The mild anarchy of piles of second-hand books reminds us of the simple, contingent encounters we have all missed during lockdown.
Bookshops are back and that’s something to celebrate. Among all the kinds of ‘non-essential’ activities prohibited over the past year, browsing second-hand bookshops may not have been high up everyone’s list of yearned-for normality, but it was pretty high up on mine and going back into a favourite bookshop again for the first time a few weeks ago was an absolute joy.
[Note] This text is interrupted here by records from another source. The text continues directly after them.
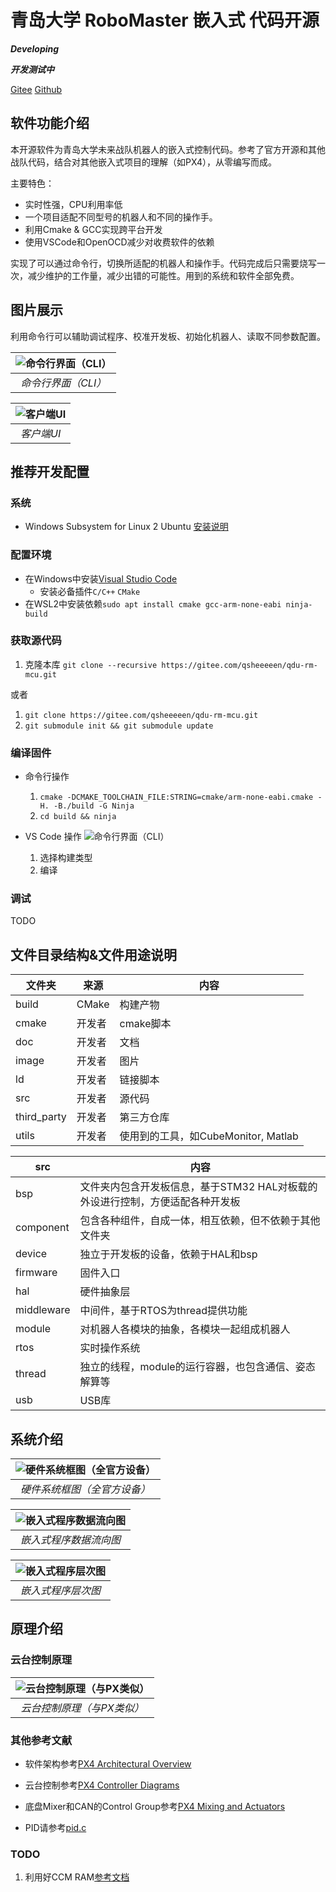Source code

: # 青岛大学 RoboMaster 嵌入式 代码开源

***Developing***

***开发测试中***

[Gitee](https://gitee.com/qsheeeeen/qdu-rm-mcu)
[Github](https://github.com/qsheeeeen/qdu-rm-mcu)

## 软件功能介绍

本开源软件为青岛大学未来战队机器人的嵌入式控制代码。参考了官方开源和其他战队代码，结合对其他嵌入式项目的理解（如PX4），从零编写而成。

主要特色：

- 实时性强，CPU利用率低
- 一个项目适配不同型号的机器人和不同的操作手。
- 利用Cmake & GCC实现跨平台开发
- 使用VSCode和OpenOCD减少对收费软件的依赖

实现了可以通过命令行，切换所适配的机器人和操作手。代码完成后只需要烧写一次，减少维护的工作量，减少出错的可能性。用到的系统和软件全部免费。

## 图片展示

利用命令行可以辅助调试程序、校准开发板、初始化机器人、读取不同参数配置。

| ![命令行界面（CLI）](./image/命令行界面.png?raw=true "命令行界面（CLI）") |
|:--:|
| *命令行界面（CLI）* |

| ![客户端UI](./image/客户端UI.png?raw=true "客户端UI") |
|:--:|
| *客户端UI* |

## 推荐开发配置

### 系统

- Windows Subsystem for Linux 2 Ubuntu [安装说明](https://docs.microsoft.com/zh-cn/windows/wsl/install-win10)

### 配置环境

- 在Windows中安装[Visual Studio Code](https://code.visualstudio.com/)
  - 安装必备插件`C/C++` `CMake`
- 在WSL2中安装依赖`sudo apt install cmake gcc-arm-none-eabi ninja-build`

### 获取源代码

1. 克隆本库 `git clone --recursive https://gitee.com/qsheeeeen/qdu-rm-mcu.git`

或者

1. `git clone https://gitee.com/qsheeeeen/qdu-rm-mcu.git`
1. `git submodule init && git submodule update`

### 编译固件

- 命令行操作
  1. `cmake -DCMAKE_TOOLCHAIN_FILE:STRING=cmake/arm-none-eabi.cmake -H. -B./build -G Ninja`
  1. `cd build && ninja`

- VS Code 操作
![命令行界面（CLI）](./image/VSCode编译固件.png?raw=true "命令行界面（CLI）")
  1. 选择构建类型
  1. 编译

### 调试

TODO

## 文件目录结构&文件用途说明

| 文件夹 | 来源 | 内容 |
| ---- | ---- | ----  |
| build | CMake | 构建产物 |
| cmake | 开发者 | cmake脚本 |
| doc | 开发者 | 文档 |
| image | 开发者 | 图片 |
| ld | 开发者 | 链接脚本 |
| src | 开发者 | 源代码 |
| third_party | 开发者 | 第三方仓库 |
| utils |  开发者 | 使用到的工具，如CubeMonitor, Matlab |

| src | 内容 |
| ---- | ----  |
| bsp | 文件夹内包含开发板信息，基于STM32 HAL对板载的外设进行控制，方便适配各种开发板 |
| component | 包含各种组件，自成一体，相互依赖，但不依赖于其他文件夹 |
| device | 独立于开发板的设备，依赖于HAL和bsp |
| firmware | 固件入口 |
| hal | 硬件抽象层 |
| middleware | 中间件，基于RTOS为thread提供功能 |
| module | 对机器人各模块的抽象，各模块一起组成机器人 |
| rtos | 实时操作系统 |
| thread | 独立的线程，module的运行容器，也包含通信、姿态解算等 |
| usb | USB库 |

## 系统介绍

| ![硬件系统框图（全官方设备）](./image/步兵嵌入式硬件框图.png?raw=true "硬件系统框图（全官方设备）") |
|:--:|
| *硬件系统框图（全官方设备）* |

| ![嵌入式程序数据流向图](./image/嵌入式程序数据流向图.png?raw=true "嵌入式程序数据流向图") |
|:--:|
| *嵌入式程序数据流向图* |

| ![嵌入式程序层次图](./image/嵌入式程序层次图.png?raw=true "嵌入式程序层次图") |
|:--:|
| *嵌入式程序层次图* |

## 原理介绍

### 云台控制原理

| ![云台控制原理（与PX类似）](./image/云台控制原理.png?raw=true "嵌入式程序层次图") |
|:--:|
| *云台控制原理（与PX类似）* |

### 其他参考文献

- 软件架构参考[PX4 Architectural Overview](https://dev.px4.io/master/en/concept/architecture.html)

- 云台控制参考[PX4 Controller Diagrams](https://dev.px4.io/master/en/flight_stack/controller_diagrams.html)

- 底盘Mixer和CAN的Control Group参考[PX4 Mixing and Actuators](https://dev.px4.io/master/en/concept/mixing.html)

- PID请参考[pid.c](src/component/comp_pid.c)

### TODO

1. 利用好CCM RAM[参考文档](https://www.st.com/resource/en/application_note/an4296-use-stm32f4stm32g4-ccm-sram-with-iar-embedded-workbench-keil-mdkarm-stmicroelectronics-stm32cubeide-and-other-gnubased-toolchains-stmicroelectronics.pdf)
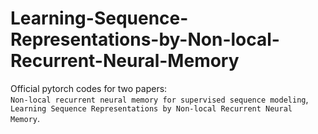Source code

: # Learning-Sequence-Representations-by-Non-local-Recurrent-Neural-Memory
Official pytorch codes for two papers:  
`Non-local recurrent neural memory for supervised sequence modeling`,  
`Learning Sequence Representations by Non-local Recurrent Neural Memory`.
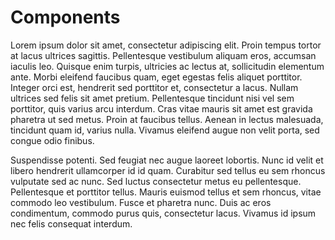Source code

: # Components

Lorem ipsum dolor sit amet, consectetur adipiscing elit. Proin tempus tortor at lacus ultrices sagittis. Pellentesque vestibulum aliquam eros, accumsan iaculis leo. Quisque enim turpis, ultricies ac lectus at, sollicitudin elementum ante. Morbi eleifend faucibus quam, eget egestas felis aliquet porttitor. Integer orci est, hendrerit sed porttitor et, consectetur a lacus. Nullam ultrices sed felis sit amet pretium. Pellentesque tincidunt nisi vel sem porttitor, quis varius arcu interdum. Cras vitae mauris sit amet est gravida pharetra ut sed metus. Proin at faucibus tellus. Aenean in lectus malesuada, tincidunt quam id, varius nulla. Vivamus eleifend augue non velit porta, sed congue odio finibus.

Suspendisse potenti. Sed feugiat nec augue laoreet lobortis. Nunc id velit et libero hendrerit ullamcorper id id quam. Curabitur sed tellus eu sem rhoncus vulputate sed ac nunc. Sed luctus consectetur metus eu pellentesque. Pellentesque et porttitor tellus. Mauris euismod tellus et sem rhoncus, vitae commodo leo vestibulum. Fusce et pharetra nunc. Duis ac eros condimentum, commodo purus quis, consectetur lacus. Vivamus id ipsum nec felis consequat interdum.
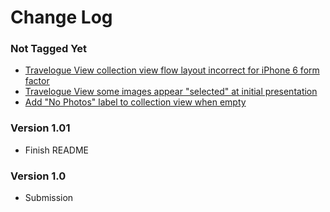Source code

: # Change Log

### Not Tagged Yet
* [Travelogue View collection view flow layout incorrect for iPhone 6 form factor][I3]
* [Travelogue View some images appear "selected" at initial presentation][I4]
* [Add "No Photos" label to collection view when empty][I7]

### Version 1.01
* Finish README

### Version 1.0
* Submission





[I3]:  https://github.com/gaw3/VirtualTourist/issues/3
[I4]:  https://github.com/gaw3/VirtualTourist/issues/4
[I7]:  https://github.com/gaw3/VirtualTourist/issues/7
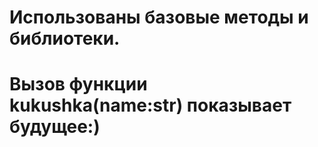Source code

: # Использованы базовые методы и библиотеки.

# Вызов функции kukushka(name:str) показывает будущее:)
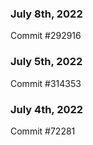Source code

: ### July 8th, 2022

Commit #292916

### July 5th, 2022

Commit #314353


### July 4th, 2022

Commit #72281
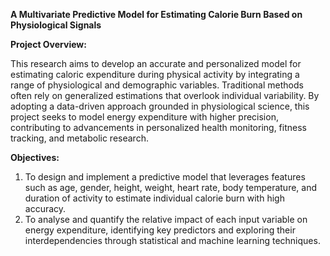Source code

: **A Multivariate Predictive Model for Estimating Calorie Burn Based on Physiological Signals**

**Project Overview:**

This research aims to develop an accurate and personalized model for estimating caloric expenditure during physical activity by integrating a range of physiological and demographic variables. Traditional methods often rely on generalized estimations that overlook individual variability. By adopting a data-driven approach grounded in physiological science, this project seeks to model energy expenditure with higher precision, contributing to advancements in personalized health monitoring, fitness tracking, and metabolic research.

**Objectives:**

1.	To design and implement a predictive model that leverages features such as age, gender, height, weight, heart rate, body temperature, and duration of activity to estimate individual calorie burn with high accuracy.
2.	To analyse and quantify the relative impact of each input variable on energy expenditure, identifying key predictors and exploring their interdependencies through statistical and machine learning techniques.
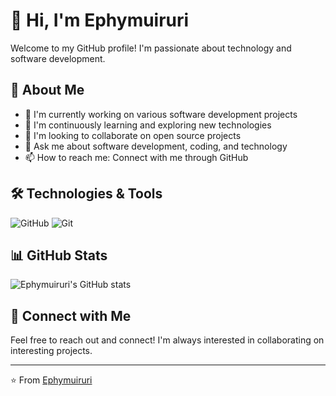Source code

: # 👋 Hi, I'm Ephymuiruri

Welcome to my GitHub profile! I'm passionate about technology and software development.

## 🚀 About Me

- 🔭 I'm currently working on various software development projects
- 🌱 I'm continuously learning and exploring new technologies
- 👯 I'm looking to collaborate on open source projects
- 💬 Ask me about software development, coding, and technology
- 📫 How to reach me: Connect with me through GitHub

## 🛠️ Technologies & Tools

![GitHub](https://img.shields.io/badge/-GitHub-181717?style=flat-square&logo=github)
![Git](https://img.shields.io/badge/-Git-F05032?style=flat-square&logo=git&logoColor=white)

## 📊 GitHub Stats

![Ephymuiruri's GitHub stats](https://github-readme-stats.vercel.app/api?username=Ephymuiruri&show_icons=true&theme=radical)

## 🔗 Connect with Me

Feel free to reach out and connect! I'm always interested in collaborating on interesting projects.

---

⭐️ From [Ephymuiruri](https://github.com/Ephymuiruri)
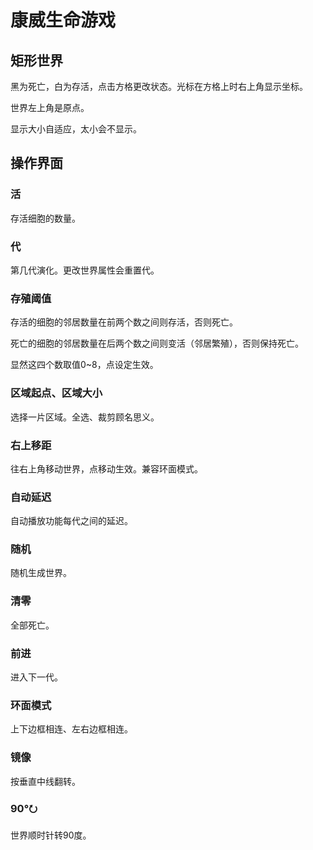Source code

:# 康威生命游戏

## 矩形世界

黑为死亡，白为存活，点击方格更改状态。光标在方格上时右上角显示坐标。

世界左上角是原点。

显示大小自适应，太小会不显示。

## 操作界面

### 活

存活细胞的数量。

### 代

第几代演化。更改世界属性会重置代。

### 存殖阈值

存活的细胞的邻居数量在前两个数之间则存活，否则死亡。

死亡的细胞的邻居数量在后两个数之间则变活（邻居繁殖），否则保持死亡。

显然这四个数取值0~8，点设定生效。

### 区域起点、区域大小

选择一片区域。全选、裁剪顾名思义。

### 右上移距

往右上角移动世界，点移动生效。兼容环面模式。

### 自动延迟

自动播放功能每代之间的延迟。

### 随机

随机生成世界。

### 清零

全部死亡。

### 前进

进入下一代。

### 环面模式

上下边框相连、左右边框相连。

### 镜像

按垂直中线翻转。

### 90°⭮

世界顺时针转90度。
For some people, second-hand bookshops are the very definition of that dismissive label, ‘non-essential businesses’. Who needs them in the age of online warehouses that can get you any book you want within a day? But it’s because they’re ‘non-essential’ that they’re so enjoyable. The pleasure of visiting a good second-hand bookshop depends entirely on randomness and chance: you have no idea what you’re going to find. You might find a treasure; you might find a dud; you might find nothing at all. Finding out is the fun.
It’s useful to be able to think of a book and order and receive it within a few hours – no arguments there. It’s the opposite of random, though: you get exactly what you want, when you want it. But there are books you don’t know you want and you won’t know you want them until they’re standing on a shelf in front of you. I’ve bought cheap books I’d never heard of because they had a funny title, or attractive illustrations, or a touching inscription in the front – just on the off-chance, regardless of whether they looked any good or not. Sometimes I’ve loved them and found a new author to enjoy, sometimes I’ve hated them and given up halfway through and sometimes I’ve never got round to reading them. But I can’t think of a single book I’ve bought in that way which I’ve regretted buying. They sit on my shelves and remind me of the little places where I bought them, so I feel I got my money’s worth for the few pounds they cost me.